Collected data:
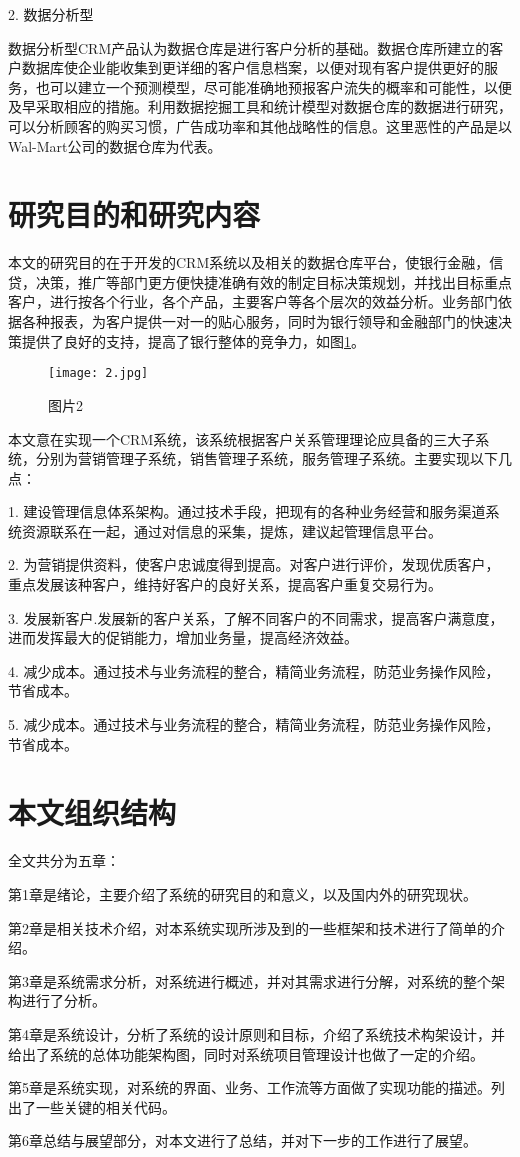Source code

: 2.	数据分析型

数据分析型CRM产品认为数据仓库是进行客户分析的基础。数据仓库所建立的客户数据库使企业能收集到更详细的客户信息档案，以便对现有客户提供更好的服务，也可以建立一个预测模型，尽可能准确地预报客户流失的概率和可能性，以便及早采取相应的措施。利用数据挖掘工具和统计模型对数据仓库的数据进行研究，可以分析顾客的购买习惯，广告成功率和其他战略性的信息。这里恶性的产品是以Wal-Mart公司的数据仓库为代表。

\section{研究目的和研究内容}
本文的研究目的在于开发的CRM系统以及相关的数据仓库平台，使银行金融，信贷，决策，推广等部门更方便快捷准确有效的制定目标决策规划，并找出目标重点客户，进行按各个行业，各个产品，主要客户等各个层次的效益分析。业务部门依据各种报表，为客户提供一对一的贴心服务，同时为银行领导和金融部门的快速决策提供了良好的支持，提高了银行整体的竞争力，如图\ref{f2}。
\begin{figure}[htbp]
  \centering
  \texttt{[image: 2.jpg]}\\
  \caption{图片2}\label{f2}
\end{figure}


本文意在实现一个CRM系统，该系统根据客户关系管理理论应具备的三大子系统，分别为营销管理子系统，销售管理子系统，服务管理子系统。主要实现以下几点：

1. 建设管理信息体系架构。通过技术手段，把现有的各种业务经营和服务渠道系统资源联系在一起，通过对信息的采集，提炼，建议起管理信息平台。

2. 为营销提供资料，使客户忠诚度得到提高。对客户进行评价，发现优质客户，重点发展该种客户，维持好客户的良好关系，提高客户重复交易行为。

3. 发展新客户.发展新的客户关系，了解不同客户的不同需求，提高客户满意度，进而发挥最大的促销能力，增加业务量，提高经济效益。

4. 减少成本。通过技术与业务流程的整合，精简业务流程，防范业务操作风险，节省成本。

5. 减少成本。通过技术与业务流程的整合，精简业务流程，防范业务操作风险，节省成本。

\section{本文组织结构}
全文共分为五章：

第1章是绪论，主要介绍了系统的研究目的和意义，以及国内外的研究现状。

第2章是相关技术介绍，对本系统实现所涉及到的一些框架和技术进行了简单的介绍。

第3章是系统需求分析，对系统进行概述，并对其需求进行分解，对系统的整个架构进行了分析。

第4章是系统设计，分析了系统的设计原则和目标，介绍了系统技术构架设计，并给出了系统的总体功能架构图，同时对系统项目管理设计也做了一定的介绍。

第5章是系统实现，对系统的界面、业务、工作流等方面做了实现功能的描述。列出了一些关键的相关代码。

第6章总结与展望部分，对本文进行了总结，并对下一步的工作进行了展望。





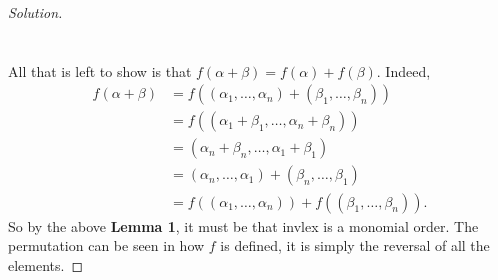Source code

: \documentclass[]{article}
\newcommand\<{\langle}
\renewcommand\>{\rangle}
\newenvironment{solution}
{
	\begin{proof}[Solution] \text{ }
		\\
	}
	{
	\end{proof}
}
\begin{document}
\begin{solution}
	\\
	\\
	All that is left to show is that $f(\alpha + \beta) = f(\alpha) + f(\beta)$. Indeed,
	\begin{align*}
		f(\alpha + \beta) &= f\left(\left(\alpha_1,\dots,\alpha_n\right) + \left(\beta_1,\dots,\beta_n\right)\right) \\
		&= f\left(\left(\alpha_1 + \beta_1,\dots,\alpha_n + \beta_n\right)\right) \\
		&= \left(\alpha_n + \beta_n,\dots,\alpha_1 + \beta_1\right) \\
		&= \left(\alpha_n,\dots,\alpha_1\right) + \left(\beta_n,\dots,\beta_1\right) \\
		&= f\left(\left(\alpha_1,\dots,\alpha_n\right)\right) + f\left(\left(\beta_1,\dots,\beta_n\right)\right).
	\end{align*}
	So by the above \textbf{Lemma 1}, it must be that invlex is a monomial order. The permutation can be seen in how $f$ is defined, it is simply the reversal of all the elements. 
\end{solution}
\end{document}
==
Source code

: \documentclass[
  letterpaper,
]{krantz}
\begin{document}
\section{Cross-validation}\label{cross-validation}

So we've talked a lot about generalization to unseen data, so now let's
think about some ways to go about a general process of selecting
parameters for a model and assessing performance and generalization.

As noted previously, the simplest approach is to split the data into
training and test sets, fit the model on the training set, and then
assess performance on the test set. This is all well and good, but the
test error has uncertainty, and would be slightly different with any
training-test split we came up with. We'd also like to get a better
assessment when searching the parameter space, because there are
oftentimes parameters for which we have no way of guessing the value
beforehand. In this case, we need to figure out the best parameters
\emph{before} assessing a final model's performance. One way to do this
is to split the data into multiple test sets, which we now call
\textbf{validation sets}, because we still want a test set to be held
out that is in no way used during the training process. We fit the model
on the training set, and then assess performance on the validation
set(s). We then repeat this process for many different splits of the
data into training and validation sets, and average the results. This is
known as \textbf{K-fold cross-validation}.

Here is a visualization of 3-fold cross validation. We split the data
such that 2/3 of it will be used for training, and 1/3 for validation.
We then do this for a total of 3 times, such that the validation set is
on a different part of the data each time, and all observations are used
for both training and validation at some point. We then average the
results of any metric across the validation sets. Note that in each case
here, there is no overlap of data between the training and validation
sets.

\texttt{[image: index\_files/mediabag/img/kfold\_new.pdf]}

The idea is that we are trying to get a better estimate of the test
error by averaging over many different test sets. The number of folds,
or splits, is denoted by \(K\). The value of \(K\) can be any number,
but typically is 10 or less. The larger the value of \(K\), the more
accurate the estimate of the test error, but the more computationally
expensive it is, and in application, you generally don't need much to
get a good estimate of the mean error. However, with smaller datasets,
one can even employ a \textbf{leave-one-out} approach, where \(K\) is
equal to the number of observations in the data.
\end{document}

**DIRECTIONS**
A complete answer reproduces every line of the records in which the word "texttt" occurs.

**SOLUTION**
  \texttt{[image: 2.jpg]}\\
\texttt{[image: index\_files/mediabag/img/kfold\_new.pdf]}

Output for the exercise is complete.